Under the background of informationization, channel attribution and path analysis of user behavior are the core of traffic analysis. By calculating the effective behavior path of users in real-time, and constructing a complete conversion path, it can quickly help businesses understand the value of products and assist operations in adjusting their strategies in a timely manner. The core points of real-time attribution analysis are accuracy and effectiveness. Accuracy requires ensuring the accuracy of user behavior path analysis under controllable costs. Effectiveness requires high real-time calculation to quickly assist business decision-making. Based on the capabilities of the GeaFlow's streaming computing, accurate and timely attribution analysis can be achieved. The following figure shows how this is accomplished: Firstly, GeaFlow converts the user behavior logs into a user behavior topology graph in real-time, with users as the vertex and every behavior related to them as an the edge towards the buried page. Then, GeaFlow analyzes the subgraph of user behavior in advance using its streaming computing capability, and based on the attribution path matching rule, matches and calculates the attribution path of the corresponding user for the transaction behavior, and outputs it to the downstream systems.

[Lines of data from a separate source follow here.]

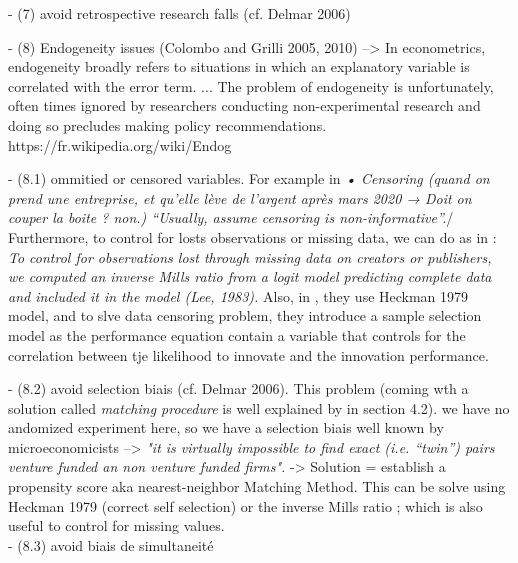 \begin{itemize}
\begin{itemize}
- (7) avoid retrospective research falls (cf. Delmar 2006)\newline

- (8) Endogeneity issues (Colombo and Grilli 2005, 2010) --> In econometrics, endogeneity broadly refers to situations in which an explanatory variable is correlated with the error term. ... The problem of endogeneity is unfortunately, often times ignored by researchers conducting non-experimental research and doing so precludes making policy recommendations. https://fr.wikipedia.org/wiki/Endog%

- (8.1) ommitied or censored variables. For example in \citep{beckman2007early} \textit{•	Censoring (quand on prend une entreprise, et qu’elle lève de l’argent après mars 2020 → Doit on couper la boite ? non.) “Usually, assume censoring is non-informative”.}\newline/ Furthermore, to control for losts observations or missing data, we can do as in \citet{taylor2006superman} : \textit{To control for observations lost through missing data on creators or publishers, we computed an inverse Mills ratio from a logit model predicting complete data and included it in the model (Lee, 1983).}
Also, in \citet{andries2014small}, they use Heckman 1979 model, and to slve data censoring problem, they introduce  a sample selection model as the performance equation contain a variable that controls for the correlation between tje likelihood to innovate and the innovation performance.

- (8.2) avoid selection biais (cf. Delmar 2006). This problem (coming wth a solution called \textit{matching procedure} is well explained by \citep{engel2007firm} in section 4.2). we have no andomized experiment here, so we have a selection biais well known by microeconomicists --> \textit{"it is virtually impossible to find exact (i.e. “twin”) pairs venture funded an non venture funded firms".} -> Solution = establish a propensity score aka nearest-neighbor Matching Method. This can be solve using Heckman 1979 (correct self selection) or the inverse Mills ratio ; which is also useful to control for missing values.\\

- (8.3) avoid biais de simultaneité\newline


\end{itemize}
\end{itemize}
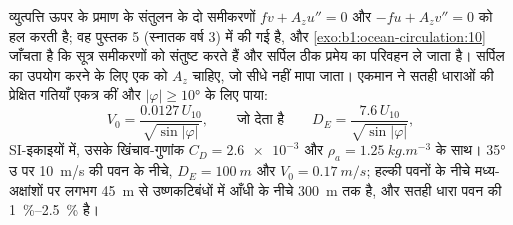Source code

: व्युत्पत्ति ऊपर के प्रमाण के संतुलन के दो समीकरणों $f v + A_z u'' = 0$ और $-f u + A_z v'' =
0$ को हल करती है; वह पुस्तक 5 (स्नातक वर्ष 3) में की गई है, और \cref{exo:b1:ocean-circulation:10} जाँचता है कि सूत्र समीकरणों को संतुष्ट करते हैं और सर्पिल ठीक प्रमेय का परिवहन ले जाता है।
सर्पिल का उपयोग करने के लिए एक को $A_z$ चाहिए, जो सीधे नहीं मापा जाता। एकमान ने सतही धाराओं की प्रेक्षित गतियाँ एकत्र कीं और $|\varphi| \geq \ang{10}$ के लिए पाया:
\[
  V_0 = \frac{0.0127\,U_{10}}{\sqrt{\sin|\varphi|}},
  \qquad\text{जो देता है}\qquad
  D_E = \frac{7.6\,U_{10}}{\sqrt{\sin|\varphi|}},
\]
SI-इकाइयों में, उसके खिंचाव-गुणांक $C_D = \num{2.6e-3}$ और $\rho_a =
\qty{1.25}{kg.m^{-3}}$ के साथ। \ang{35} उ पर \qty{10}{m/s} की पवन के नीचे, $D_E =
\qty{100}{m}$ और $V_0 = \qty{0.17}{m/s}$;  हल्की पवनों के नीचे मध्य-अक्षांशों पर लगभग \qty{45}{m} से उष्णकटिबंधों में आँधी के नीचे \qty{300}{m} तक है, और सतही धारा पवन की \qtyrange{1}{2.5}{\percent} है।

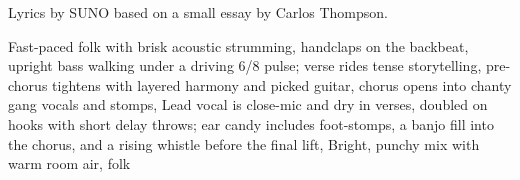 
\begin{notes}
Lyrics by SUNO based on a small essay by Carlos Thompson.
\end{notes}
\begin{style}
Fast-paced folk with brisk acoustic strumming, handclaps on the backbeat, upright bass walking under a driving 6/8 pulse; verse rides tense storytelling, pre-chorus tightens with layered harmony and picked guitar, chorus opens into chanty gang vocals and stomps, Lead vocal is close-mic and dry in verses, doubled on hooks with short delay throws; ear candy includes foot-stomps, a banjo fill into the chorus, and a rising whistle before the final lift, Bright, punchy mix with warm room air, folk
\end{style}
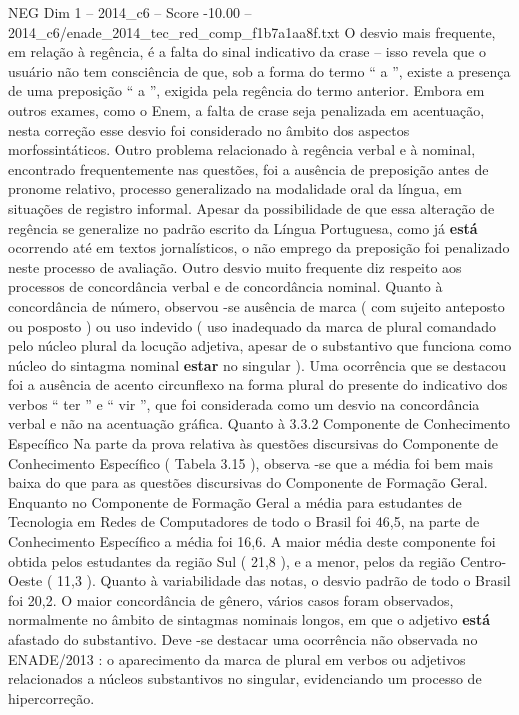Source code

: \begin{textsample}{NEG Dim 1 – 2014\_c6 – Score -10.00 – 2014\_c6/enade\_2014\_tec\_red\_comp\_f1b7a1aa8f.txt}
O desvio mais frequente, em relação à regência, é a falta do sinal indicativo da crase – isso revela que o usuário não tem consciência de que, sob a forma do termo “ a ”, existe a presença de uma preposição “ a ”, exigida pela regência do termo anterior.
Embora em outros exames, como o Enem, a falta de crase seja penalizada em acentuação, nesta correção esse desvio foi considerado no âmbito dos aspectos morfossintáticos.
Outro problema relacionado à regência verbal e à nominal, encontrado frequentemente nas questões, foi a ausência de preposição antes de pronome relativo, processo generalizado na modalidade oral da língua, em situações de registro informal.
Apesar da possibilidade de que essa alteração de regência se generalize no padrão escrito da Língua Portuguesa, como já \textbf{está} ocorrendo até em textos jornalísticos, o não emprego da preposição foi penalizado neste processo de avaliação.
Outro desvio muito frequente diz respeito aos processos de concordância verbal e de concordância nominal.
Quanto à concordância de número, observou -se ausência de marca ( com sujeito anteposto ou posposto ) ou uso indevido ( uso inadequado da marca de plural comandado pelo núcleo plural da locução adjetiva, apesar de o substantivo que funciona como núcleo do sintagma nominal \textbf{estar} no singular ).
Uma ocorrência que se destacou foi a ausência de acento circunflexo na forma plural do presente do indicativo dos verbos “ ter ” e “ vir ”, que foi considerada como um desvio na concordância verbal e não na acentuação gráfica.
Quanto à 3.3.2 Componente de Conhecimento Específico Na parte da prova relativa às questões discursivas do Componente de Conhecimento Específico ( Tabela 3.15 ), observa -se que a média foi bem mais baixa do que para as questões discursivas do Componente de Formação Geral.
Enquanto no Componente de Formação Geral a média para estudantes de Tecnologia em Redes de Computadores de todo o Brasil foi 46,5, na parte de Conhecimento Específico a média foi 16,6.
A maior média deste componente foi obtida pelos estudantes da região Sul ( 21,8 ), e a menor, pelos da região Centro-Oeste ( 11,3 ).
Quanto à variabilidade das notas, o desvio padrão de todo o Brasil foi 20,2.
O maior concordância de gênero, vários casos foram observados, normalmente no âmbito de sintagmas nominais longos, em que o adjetivo \textbf{está} afastado do substantivo.
Deve -se destacar uma ocorrência não observada no ENADE/2013 : o aparecimento da marca de plural em verbos ou adjetivos relacionados a núcleos substantivos no singular, evidenciando um processo de hipercorreção.

\end{textsample}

Real-time Anti-Crash System

In the context of credit risk management, detecting credit card cashing-out fraud is a typical risk management requirement. Based on analysis of existing cashing-out patterns, it can be seen that cashing-out is a loop subgraph. How to efficiently and quickly identify cashing-out in a large graph can greatly increase the efficiency of risk identification. Taking the following graph as an example, by transforming real-time transaction flows and transfer flows from input data sources into a real-time transaction graph, and then performing graph feature analysis on user transaction behavior based on risk management policies, such as loop checking and other feature calculations, real-time detection of cashing-out can be provided to decision-making and monitoring platforms. GeaFlow's real-time graph construction and calculation abilities can quickly identify abnormal transactional behaviors such as cashing-out, greatly reducing platform risk.